College Drinking at an All-Time Low
Has the faltering economy driven freshmen to replace beer-drinking with books?
The country must really have fallen on hard times when college freshmen are being forced to put down the bottle and hit the books. A new report finds that college drinking has hit a record low, with students claiming to be more focused on finding a job than partying. Only 33% of first-year students said they drank beer in 2012, compared to 35.4% in 2011, according to the annual “2012 Freshman Norms report” conducted by UCLA’s Cooperative Institutional Research Program (CIRP). These new figures, based on surveys of 193,000 full-time students at 283 four-year colleges in the US, suggest that college kids today are drinking less than half as much as their parents' generation: a whopping 73.7% of freshmen reported boozing back in 1982. Researchers also found that 87.9% of first-year students said that they were attending college "to be able to get a better job," whereas in 1976, only 67.8% reported concerns over job prospects.

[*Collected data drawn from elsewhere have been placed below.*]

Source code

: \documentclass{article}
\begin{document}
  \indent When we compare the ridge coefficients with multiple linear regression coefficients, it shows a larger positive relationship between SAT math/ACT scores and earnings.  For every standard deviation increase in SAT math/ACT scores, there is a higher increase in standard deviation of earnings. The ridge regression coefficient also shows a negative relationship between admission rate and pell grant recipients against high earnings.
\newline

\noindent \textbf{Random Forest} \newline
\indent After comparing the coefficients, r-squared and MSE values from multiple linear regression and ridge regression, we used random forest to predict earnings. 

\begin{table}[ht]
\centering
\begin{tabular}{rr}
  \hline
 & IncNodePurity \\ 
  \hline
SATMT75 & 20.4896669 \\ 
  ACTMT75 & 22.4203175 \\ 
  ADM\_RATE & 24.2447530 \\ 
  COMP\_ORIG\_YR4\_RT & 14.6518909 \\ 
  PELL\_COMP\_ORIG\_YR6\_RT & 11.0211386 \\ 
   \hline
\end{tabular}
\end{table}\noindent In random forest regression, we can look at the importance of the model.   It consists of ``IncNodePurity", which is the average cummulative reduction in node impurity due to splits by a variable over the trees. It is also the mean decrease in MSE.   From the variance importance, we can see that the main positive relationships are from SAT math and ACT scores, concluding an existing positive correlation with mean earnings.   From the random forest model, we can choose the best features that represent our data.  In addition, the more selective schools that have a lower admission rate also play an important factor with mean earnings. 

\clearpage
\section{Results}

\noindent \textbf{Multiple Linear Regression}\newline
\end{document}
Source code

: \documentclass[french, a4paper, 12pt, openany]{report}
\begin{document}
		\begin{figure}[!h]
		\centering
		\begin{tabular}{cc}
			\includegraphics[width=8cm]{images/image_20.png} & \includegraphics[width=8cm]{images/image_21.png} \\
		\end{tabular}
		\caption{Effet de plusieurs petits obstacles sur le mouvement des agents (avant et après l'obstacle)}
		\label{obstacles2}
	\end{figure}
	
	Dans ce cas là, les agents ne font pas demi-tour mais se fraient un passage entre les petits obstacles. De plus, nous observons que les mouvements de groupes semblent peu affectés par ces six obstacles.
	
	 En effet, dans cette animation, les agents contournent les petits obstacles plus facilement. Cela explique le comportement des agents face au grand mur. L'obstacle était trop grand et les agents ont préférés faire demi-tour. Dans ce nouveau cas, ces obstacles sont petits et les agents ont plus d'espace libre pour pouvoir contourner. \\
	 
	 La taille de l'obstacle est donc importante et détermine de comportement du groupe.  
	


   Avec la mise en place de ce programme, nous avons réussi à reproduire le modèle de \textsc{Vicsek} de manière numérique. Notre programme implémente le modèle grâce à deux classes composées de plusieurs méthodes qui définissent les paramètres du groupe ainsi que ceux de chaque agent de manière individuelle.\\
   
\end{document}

Industry experts say these numbers are promising, although underage drinking remains a problem. "While we recognize there is more work to be done to eliminate underage drinking, today we have a record number of college freshmen who are making the right choices about drinking," says Joe McClain, president of the Beer Institute. "We are encouraged by this reduction, and America's brewers and beer importers will continue to build upon this success through programs that will further reduce the harmful use of alcohol."